──────── Provided information ────────

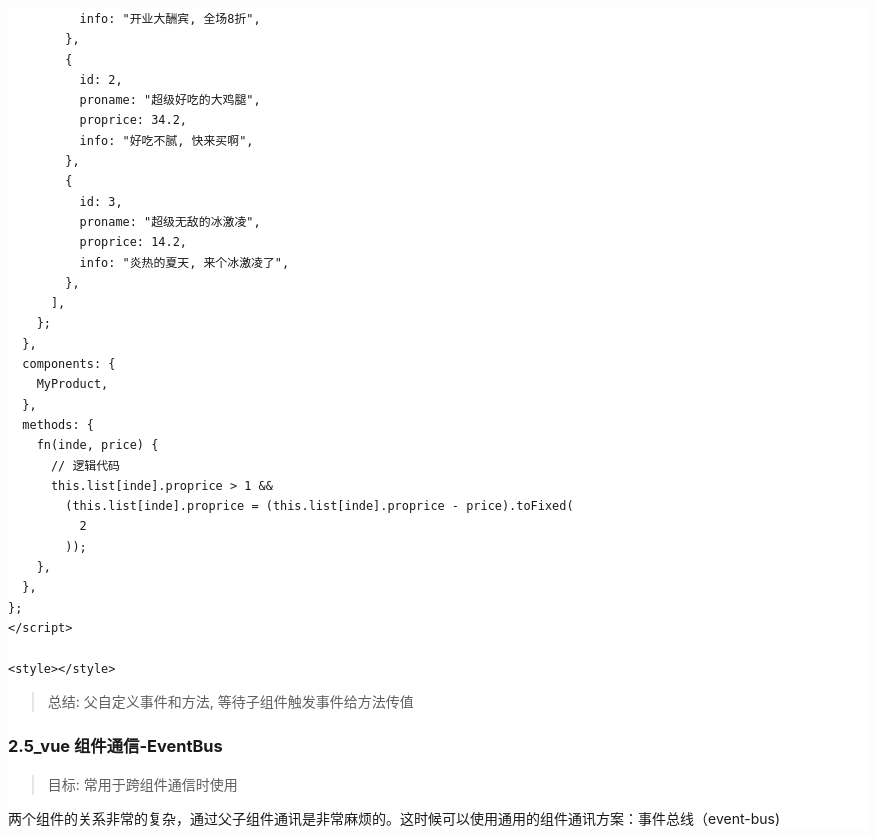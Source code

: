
 ```vue
          info: "开业大酬宾, 全场8折",
        },
        {
          id: 2,
          proname: "超级好吃的大鸡腿",
          proprice: 34.2,
          info: "好吃不腻, 快来买啊",
        },
        {
          id: 3,
          proname: "超级无敌的冰激凌",
          proprice: 14.2,
          info: "炎热的夏天, 来个冰激凌了",
        },
      ],
    };
  },
  components: {
    MyProduct,
  },
  methods: {
    fn(inde, price) {
      // 逻辑代码
      this.list[inde].proprice > 1 &&
        (this.list[inde].proprice = (this.list[inde].proprice - price).toFixed(
          2
        ));
    },
  },
};
</script>

<style></style>
```

> 总结: 父自定义事件和方法, 等待子组件触发事件给方法传值

### 2.5_vue 组件通信-EventBus

> 目标: 常用于跨组件通信时使用

两个组件的关系非常的复杂，通过父子组件通讯是非常麻烦的。这时候可以使用通用的组件通讯方案：事件总线（event-bus)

────────

### Task to complete
For each line of the entries that contains the word "this", make a copy.

### Output
      this.list[inde].proprice > 1 &&
        (this.list[inde].proprice = (this.list[inde].proprice - price).toFixed(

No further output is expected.